§ TASK DESCRIPTION:
For this exercise, return all the data word for word, with images left out.

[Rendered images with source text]

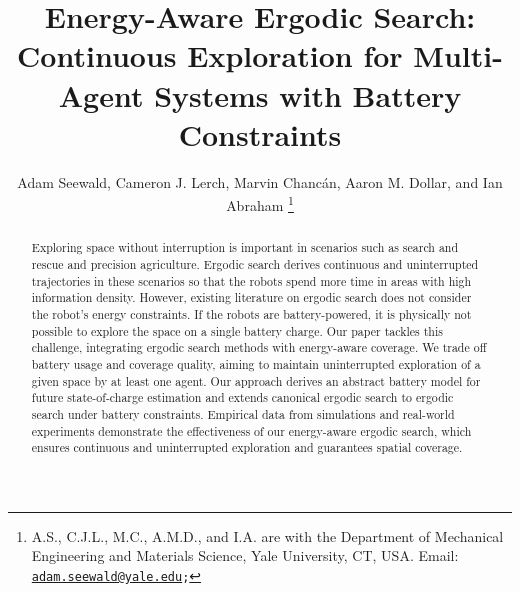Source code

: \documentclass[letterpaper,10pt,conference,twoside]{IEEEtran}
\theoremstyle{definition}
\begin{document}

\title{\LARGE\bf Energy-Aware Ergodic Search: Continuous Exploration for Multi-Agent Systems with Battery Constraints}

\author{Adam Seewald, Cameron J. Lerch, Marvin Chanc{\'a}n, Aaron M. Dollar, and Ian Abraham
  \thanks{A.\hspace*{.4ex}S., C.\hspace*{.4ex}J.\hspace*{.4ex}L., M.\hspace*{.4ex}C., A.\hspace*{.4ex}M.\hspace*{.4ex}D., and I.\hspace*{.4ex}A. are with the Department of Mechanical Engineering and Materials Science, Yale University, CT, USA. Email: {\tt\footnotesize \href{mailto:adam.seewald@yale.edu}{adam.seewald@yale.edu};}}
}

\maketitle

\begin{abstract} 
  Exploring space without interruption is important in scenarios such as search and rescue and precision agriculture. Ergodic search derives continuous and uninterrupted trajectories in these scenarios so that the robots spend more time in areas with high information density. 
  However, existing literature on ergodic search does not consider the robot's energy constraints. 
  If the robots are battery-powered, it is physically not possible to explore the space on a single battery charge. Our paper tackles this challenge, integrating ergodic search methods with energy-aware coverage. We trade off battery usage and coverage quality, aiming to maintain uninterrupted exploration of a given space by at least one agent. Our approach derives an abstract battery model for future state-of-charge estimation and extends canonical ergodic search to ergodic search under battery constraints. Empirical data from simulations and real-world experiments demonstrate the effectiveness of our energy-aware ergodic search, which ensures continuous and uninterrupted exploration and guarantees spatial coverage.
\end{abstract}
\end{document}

§ TASK RESULT:
Source code

: \documentclass[letterpaper,10pt,conference,twoside]{IEEEtran}
\theoremstyle{definition}
\begin{document}

\title{\LARGE\bf Energy-Aware Ergodic Search: Continuous Exploration for Multi-Agent Systems with Battery Constraints}

\author{Adam Seewald, Cameron J. Lerch, Marvin Chanc{\'a}n, Aaron M. Dollar, and Ian Abraham
  \thanks{A.\hspace*{.4ex}S., C.\hspace*{.4ex}J.\hspace*{.4ex}L., M.\hspace*{.4ex}C., A.\hspace*{.4ex}M.\hspace*{.4ex}D., and I.\hspace*{.4ex}A. are with the Department of Mechanical Engineering and Materials Science, Yale University, CT, USA. Email: {\tt\footnotesize \href{mailto:adam.seewald@yale.edu}{adam.seewald@yale.edu};}}
}

\maketitle

\begin{abstract} 
  Exploring space without interruption is important in scenarios such as search and rescue and precision agriculture. Ergodic search derives continuous and uninterrupted trajectories in these scenarios so that the robots spend more time in areas with high information density. 
  However, existing literature on ergodic search does not consider the robot's energy constraints. 
  If the robots are battery-powered, it is physically not possible to explore the space on a single battery charge. Our paper tackles this challenge, integrating ergodic search methods with energy-aware coverage. We trade off battery usage and coverage quality, aiming to maintain uninterrupted exploration of a given space by at least one agent. Our approach derives an abstract battery model for future state-of-charge estimation and extends canonical ergodic search to ergodic search under battery constraints. Empirical data from simulations and real-world experiments demonstrate the effectiveness of our energy-aware ergodic search, which ensures continuous and uninterrupted exploration and guarantees spatial coverage.
\end{abstract}
\end{document}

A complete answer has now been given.